Tapered members are widely used in the economic design of steel-framed structures, such as industrial halls and warehouses, because they make it possible to save material while still ensuring structural strength and stability. With Consteel’s dedicated Tapered Member function, you can model, analyze, and verify these members efficiently, supporting both everyday engineering practice and advanced stability checks.

In Consteel, tapered members are line members with welded I or H, box, or cold-formed C sections. Hot-rolled and other macro sections cannot be tapered. Their section height can vary linearly along the member length, making them suitable for realistic structural modeling.

It is best to start with a section close to the smaller end of the taper. The start height (H1) applies at the beginning of the member, and the end height (H2) at the other end. If either value is less than half of the original section height, Consteel automatically resets it to 0.5 times the original. H1 and H2 can be swapped easily with the dedicated icon to reverse the taper direction.

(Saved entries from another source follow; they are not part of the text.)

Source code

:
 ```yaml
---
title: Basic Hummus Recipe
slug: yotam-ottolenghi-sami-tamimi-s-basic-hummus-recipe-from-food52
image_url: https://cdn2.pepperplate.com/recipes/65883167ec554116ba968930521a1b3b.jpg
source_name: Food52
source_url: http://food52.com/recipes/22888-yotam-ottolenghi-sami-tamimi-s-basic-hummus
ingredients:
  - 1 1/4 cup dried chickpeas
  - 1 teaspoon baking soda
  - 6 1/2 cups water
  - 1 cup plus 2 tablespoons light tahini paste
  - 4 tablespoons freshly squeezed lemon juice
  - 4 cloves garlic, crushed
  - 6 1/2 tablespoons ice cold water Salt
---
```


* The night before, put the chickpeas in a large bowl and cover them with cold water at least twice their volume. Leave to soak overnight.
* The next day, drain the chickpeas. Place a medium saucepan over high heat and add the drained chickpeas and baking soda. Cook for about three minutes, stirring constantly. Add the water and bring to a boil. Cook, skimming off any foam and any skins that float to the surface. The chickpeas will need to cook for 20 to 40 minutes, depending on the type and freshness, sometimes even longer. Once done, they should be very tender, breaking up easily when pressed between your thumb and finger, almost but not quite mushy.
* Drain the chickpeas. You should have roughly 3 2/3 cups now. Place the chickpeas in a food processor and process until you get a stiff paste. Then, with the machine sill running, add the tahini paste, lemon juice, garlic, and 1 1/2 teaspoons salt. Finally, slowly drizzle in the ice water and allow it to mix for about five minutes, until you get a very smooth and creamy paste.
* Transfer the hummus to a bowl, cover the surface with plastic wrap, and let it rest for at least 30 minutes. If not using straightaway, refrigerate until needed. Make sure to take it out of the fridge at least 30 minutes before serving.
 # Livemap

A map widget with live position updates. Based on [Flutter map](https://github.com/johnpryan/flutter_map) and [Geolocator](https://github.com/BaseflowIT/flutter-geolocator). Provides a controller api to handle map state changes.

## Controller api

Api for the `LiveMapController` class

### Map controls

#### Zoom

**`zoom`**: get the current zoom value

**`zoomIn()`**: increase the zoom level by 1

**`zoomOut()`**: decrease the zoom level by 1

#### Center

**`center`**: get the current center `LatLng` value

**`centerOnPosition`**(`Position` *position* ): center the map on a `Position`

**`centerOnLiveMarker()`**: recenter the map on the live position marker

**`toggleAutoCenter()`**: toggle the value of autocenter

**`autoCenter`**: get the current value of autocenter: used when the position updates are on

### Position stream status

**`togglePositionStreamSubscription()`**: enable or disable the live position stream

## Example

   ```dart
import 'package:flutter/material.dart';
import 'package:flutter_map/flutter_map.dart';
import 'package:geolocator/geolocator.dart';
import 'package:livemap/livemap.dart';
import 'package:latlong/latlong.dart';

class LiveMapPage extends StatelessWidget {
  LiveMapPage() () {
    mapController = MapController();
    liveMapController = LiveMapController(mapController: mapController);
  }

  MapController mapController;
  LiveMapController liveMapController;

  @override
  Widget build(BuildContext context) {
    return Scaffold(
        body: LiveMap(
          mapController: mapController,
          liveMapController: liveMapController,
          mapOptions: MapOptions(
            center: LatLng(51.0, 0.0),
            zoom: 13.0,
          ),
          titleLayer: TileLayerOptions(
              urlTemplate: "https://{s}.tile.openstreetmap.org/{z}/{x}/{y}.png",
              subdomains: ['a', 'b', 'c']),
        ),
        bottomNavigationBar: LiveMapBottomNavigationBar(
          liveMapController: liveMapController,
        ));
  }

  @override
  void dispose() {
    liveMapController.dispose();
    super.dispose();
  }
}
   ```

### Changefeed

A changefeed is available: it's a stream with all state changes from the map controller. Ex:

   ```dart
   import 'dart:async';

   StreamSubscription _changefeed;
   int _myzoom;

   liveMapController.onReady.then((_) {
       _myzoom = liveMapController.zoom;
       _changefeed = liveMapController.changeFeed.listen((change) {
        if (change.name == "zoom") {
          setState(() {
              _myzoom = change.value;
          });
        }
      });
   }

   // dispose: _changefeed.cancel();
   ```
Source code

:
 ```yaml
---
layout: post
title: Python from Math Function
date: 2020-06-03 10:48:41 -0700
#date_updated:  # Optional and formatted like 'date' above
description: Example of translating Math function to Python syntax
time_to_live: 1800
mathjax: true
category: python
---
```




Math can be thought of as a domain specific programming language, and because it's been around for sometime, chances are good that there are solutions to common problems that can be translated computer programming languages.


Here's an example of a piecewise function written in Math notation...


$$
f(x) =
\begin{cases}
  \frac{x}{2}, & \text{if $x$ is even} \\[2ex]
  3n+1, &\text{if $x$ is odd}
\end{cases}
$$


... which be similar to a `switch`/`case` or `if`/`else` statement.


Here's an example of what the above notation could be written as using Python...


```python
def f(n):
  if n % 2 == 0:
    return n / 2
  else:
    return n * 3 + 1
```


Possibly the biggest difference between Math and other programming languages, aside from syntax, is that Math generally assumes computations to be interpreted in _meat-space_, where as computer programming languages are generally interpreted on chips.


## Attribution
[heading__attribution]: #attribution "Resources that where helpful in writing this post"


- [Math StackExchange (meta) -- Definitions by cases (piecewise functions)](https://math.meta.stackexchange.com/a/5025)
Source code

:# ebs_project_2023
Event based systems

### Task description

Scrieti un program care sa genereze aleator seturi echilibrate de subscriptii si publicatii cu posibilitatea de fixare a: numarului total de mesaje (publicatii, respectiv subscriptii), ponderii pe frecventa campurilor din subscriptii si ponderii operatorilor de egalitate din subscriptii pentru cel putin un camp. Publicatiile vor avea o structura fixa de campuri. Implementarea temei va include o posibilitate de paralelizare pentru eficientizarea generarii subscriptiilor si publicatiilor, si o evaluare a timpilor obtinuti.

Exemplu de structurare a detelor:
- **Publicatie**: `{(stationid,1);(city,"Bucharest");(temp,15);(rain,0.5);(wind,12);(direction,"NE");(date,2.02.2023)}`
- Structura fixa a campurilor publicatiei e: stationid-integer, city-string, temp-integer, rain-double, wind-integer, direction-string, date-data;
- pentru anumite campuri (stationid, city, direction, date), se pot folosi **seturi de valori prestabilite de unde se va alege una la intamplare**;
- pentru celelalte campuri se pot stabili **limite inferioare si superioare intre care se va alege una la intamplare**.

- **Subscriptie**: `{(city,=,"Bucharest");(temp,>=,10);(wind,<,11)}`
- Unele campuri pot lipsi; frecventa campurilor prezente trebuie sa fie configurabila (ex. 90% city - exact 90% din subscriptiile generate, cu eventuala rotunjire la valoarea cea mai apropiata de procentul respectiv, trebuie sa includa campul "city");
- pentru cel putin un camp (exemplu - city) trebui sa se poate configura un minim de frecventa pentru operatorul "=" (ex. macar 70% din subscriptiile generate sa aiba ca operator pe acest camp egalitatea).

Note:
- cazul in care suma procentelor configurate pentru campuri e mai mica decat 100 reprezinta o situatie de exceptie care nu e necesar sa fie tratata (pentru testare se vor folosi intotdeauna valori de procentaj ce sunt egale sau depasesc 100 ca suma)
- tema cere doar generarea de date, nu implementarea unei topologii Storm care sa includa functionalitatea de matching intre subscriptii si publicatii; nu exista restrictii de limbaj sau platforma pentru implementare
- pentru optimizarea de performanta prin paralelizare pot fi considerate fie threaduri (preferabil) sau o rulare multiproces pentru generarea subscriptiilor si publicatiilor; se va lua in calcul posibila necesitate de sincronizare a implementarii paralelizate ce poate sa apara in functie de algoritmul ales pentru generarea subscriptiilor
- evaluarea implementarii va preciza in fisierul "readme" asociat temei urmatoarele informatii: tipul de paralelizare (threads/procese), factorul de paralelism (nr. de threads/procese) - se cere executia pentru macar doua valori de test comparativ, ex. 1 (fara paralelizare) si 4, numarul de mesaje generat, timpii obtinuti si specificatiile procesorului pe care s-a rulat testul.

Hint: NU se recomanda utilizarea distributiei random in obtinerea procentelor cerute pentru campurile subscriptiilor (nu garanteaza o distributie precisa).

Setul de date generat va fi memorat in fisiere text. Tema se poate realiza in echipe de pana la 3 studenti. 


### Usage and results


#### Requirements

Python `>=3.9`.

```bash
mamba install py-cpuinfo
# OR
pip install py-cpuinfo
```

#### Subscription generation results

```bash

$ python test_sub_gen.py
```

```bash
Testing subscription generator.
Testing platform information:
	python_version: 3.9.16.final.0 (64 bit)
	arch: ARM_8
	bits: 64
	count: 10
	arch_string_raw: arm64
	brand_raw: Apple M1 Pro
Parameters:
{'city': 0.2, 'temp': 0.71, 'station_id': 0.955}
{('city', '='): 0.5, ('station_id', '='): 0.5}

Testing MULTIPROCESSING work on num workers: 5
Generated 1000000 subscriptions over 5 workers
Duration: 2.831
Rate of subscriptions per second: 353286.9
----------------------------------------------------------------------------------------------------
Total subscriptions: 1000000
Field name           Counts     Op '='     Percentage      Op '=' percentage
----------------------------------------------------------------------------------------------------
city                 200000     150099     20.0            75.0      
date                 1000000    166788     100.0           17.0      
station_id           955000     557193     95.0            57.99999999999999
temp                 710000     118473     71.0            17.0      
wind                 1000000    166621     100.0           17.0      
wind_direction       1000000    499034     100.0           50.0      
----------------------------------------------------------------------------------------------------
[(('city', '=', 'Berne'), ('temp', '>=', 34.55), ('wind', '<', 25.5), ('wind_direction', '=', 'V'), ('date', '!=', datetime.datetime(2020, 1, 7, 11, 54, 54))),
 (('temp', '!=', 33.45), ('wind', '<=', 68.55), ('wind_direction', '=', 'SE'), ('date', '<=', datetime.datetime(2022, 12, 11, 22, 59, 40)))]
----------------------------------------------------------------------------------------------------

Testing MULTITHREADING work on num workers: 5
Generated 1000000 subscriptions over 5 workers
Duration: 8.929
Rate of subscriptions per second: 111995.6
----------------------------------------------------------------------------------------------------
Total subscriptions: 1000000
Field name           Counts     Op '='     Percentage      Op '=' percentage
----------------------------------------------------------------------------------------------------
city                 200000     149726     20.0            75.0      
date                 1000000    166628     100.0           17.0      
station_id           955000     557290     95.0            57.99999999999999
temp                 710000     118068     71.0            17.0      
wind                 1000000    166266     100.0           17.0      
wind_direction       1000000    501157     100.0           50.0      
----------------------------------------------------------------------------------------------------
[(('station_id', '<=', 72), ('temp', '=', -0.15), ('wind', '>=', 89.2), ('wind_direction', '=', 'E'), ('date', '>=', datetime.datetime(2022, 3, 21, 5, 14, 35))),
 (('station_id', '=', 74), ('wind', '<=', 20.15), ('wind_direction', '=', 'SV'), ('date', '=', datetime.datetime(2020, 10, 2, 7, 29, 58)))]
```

The placement of a tapered member relative to the axis of the original beam is defined by beam eccentricity rules. Consteel offers three alignment options:

1. Centroid of the smaller section on the axis – the tapering develops outward from the end with the smaller height.
2. Centroid of the larger section on the axis – the bigger end of the member remains fixed to the original axis.
3. Centroid of the original section on the axis – one edge of the tapered member coincides with the original section, and the tapering starts from this position.

In analysis, Consteel creates tapered sections with the specified start and end heights and places them on the member’s reference line. Unless symmetric tapering is used, this placement is eccentric, which introduces additional effects. At frame joints, for example, extra moments from eccentric axial forces must be considered to maintain equilibrium.

Consteel handles these effects automatically, ensuring realistic results. Symmetric tapering keeps the analysis simpler, while eccentric tapering requires more attention. In all cases, global stability checks should complement sectional verifications to guarantee structural safety.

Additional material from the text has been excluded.